*** RECORDS SUPPLIED ***
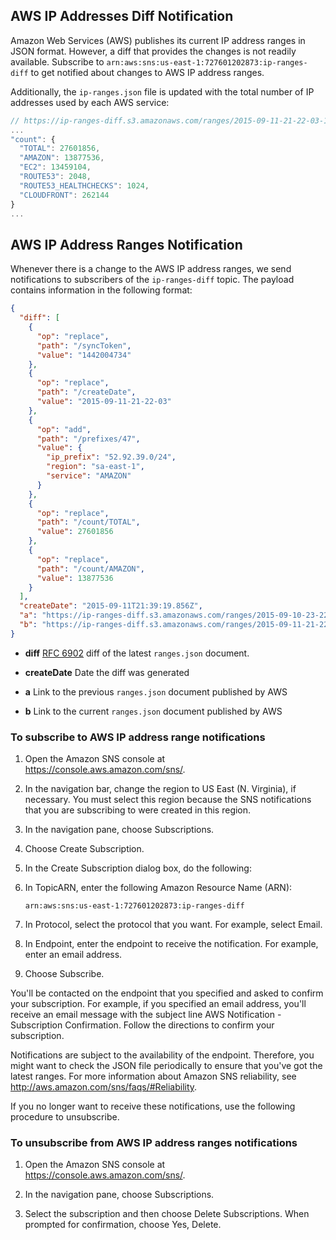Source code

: ## AWS IP Addresses Diff Notification

Amazon Web Services (AWS) publishes its current IP address ranges in JSON format. However, a diff that provides the changes is not readily available. Subscribe to `arn:aws:sns:us-east-1:727601202873:ip-ranges-diff` to get notified about changes to AWS IP address ranges.

Additionally, the `ip-ranges.json` file is updated with the total number of IP addresses used by each AWS service:

```javascript
// https://ip-ranges-diff.s3.amazonaws.com/ranges/2015-09-11-21-22-03-1442004734.json
...
"count": {
  "TOTAL": 27601856,
  "AMAZON": 13877536,
  "EC2": 13459104,
  "ROUTE53": 2048,
  "ROUTE53_HEALTHCHECKS": 1024,
  "CLOUDFRONT": 262144
}
...
```

## AWS IP Address Ranges Notification

Whenever there is a change to the AWS IP address ranges, we send notifications to subscribers of the `ip-ranges-diff` topic. The payload contains information in the following format:

```json
{
  "diff": [
    {
      "op": "replace",
      "path": "/syncToken",
      "value": "1442004734"
    },
    {
      "op": "replace",
      "path": "/createDate",
      "value": "2015-09-11-21-22-03"
    },
    {
      "op": "add",
      "path": "/prefixes/47",
      "value": {
        "ip_prefix": "52.92.39.0/24",
        "region": "sa-east-1",
        "service": "AMAZON"
      }
    },
    {
      "op": "replace",
      "path": "/count/TOTAL",
      "value": 27601856
    },
    {
      "op": "replace",
      "path": "/count/AMAZON",
      "value": 13877536
    }
  ],
  "createDate": "2015-09-11T21:39:19.856Z",
  "a": "https://ip-ranges-diff.s3.amazonaws.com/ranges/2015-09-10-23-22-03-1441925535.json",
  "b": "https://ip-ranges-diff.s3.amazonaws.com/ranges/2015-09-11-21-22-03-1442004734.json"
}
```

* **diff**
  [RFC 6902](https://tools.ietf.org/html/rfc6902) diff of the latest `ranges.json` document.

* **createDate**
  Date the diff was generated

* **a**
  Link to the previous `ranges.json` document published by AWS


* **b**
  Link to the current `ranges.json` document published by AWS

### To subscribe to AWS IP address range notifications

1. Open the Amazon SNS console at https://console.aws.amazon.com/sns/.

1. In the navigation bar, change the region to US East (N. Virginia), if necessary. You must select this region because the SNS notifications that you are subscribing to were created in this region.

1. In the navigation pane, choose Subscriptions.

1. Choose Create Subscription.

1. In the Create Subscription dialog box, do the following:

1. In TopicARN, enter the following Amazon Resource Name (ARN):

   `arn:aws:sns:us-east-1:727601202873:ip-ranges-diff`

1. In Protocol, select the protocol that you want. For example, select Email.

1. In Endpoint, enter the endpoint to receive the notification. For example, enter an email address.

1. Choose Subscribe.

You'll be contacted on the endpoint that you specified and asked to confirm your subscription. For example, if you specified an email address, you'll receive an email message with the subject line AWS Notification - Subscription Confirmation. Follow the directions to confirm your subscription.

Notifications are subject to the availability of the endpoint. Therefore, you might want to check the JSON file periodically to ensure that you've got the latest ranges. For more information about Amazon SNS reliability, see http://aws.amazon.com/sns/faqs/#Reliability.

If you no longer want to receive these notifications, use the following procedure to unsubscribe.

### To unsubscribe from AWS IP address ranges notifications

1. Open the Amazon SNS console at https://console.aws.amazon.com/sns/.

1. In the navigation pane, choose Subscriptions.

1. Select the subscription and then choose Delete Subscriptions. When prompted for confirmation, choose Yes, Delete.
*** End of RECORDS SUPPLIED ***
## TASK TO CARRY OUT
Output should match, line for line, the stretch of the material above from the line holding "### To subscribe" through the line holding "1. Choose Subscribe.".

## ANSWER TO THIS TASK
### To subscribe to AWS IP address range notifications

1. Open the Amazon SNS console at https://console.aws.amazon.com/sns/.

1. In the navigation bar, change the region to US East (N. Virginia), if necessary. You must select this region because the SNS notifications that you are subscribing to were created in this region.

1. In the navigation pane, choose Subscriptions.

1. Choose Create Subscription.

1. In the Create Subscription dialog box, do the following:

1. In TopicARN, enter the following Amazon Resource Name (ARN):

   `arn:aws:sns:us-east-1:727601202873:ip-ranges-diff`

1. In Protocol, select the protocol that you want. For example, select Email.

1. In Endpoint, enter the endpoint to receive the notification. For example, enter an email address.

1. Choose Subscribe.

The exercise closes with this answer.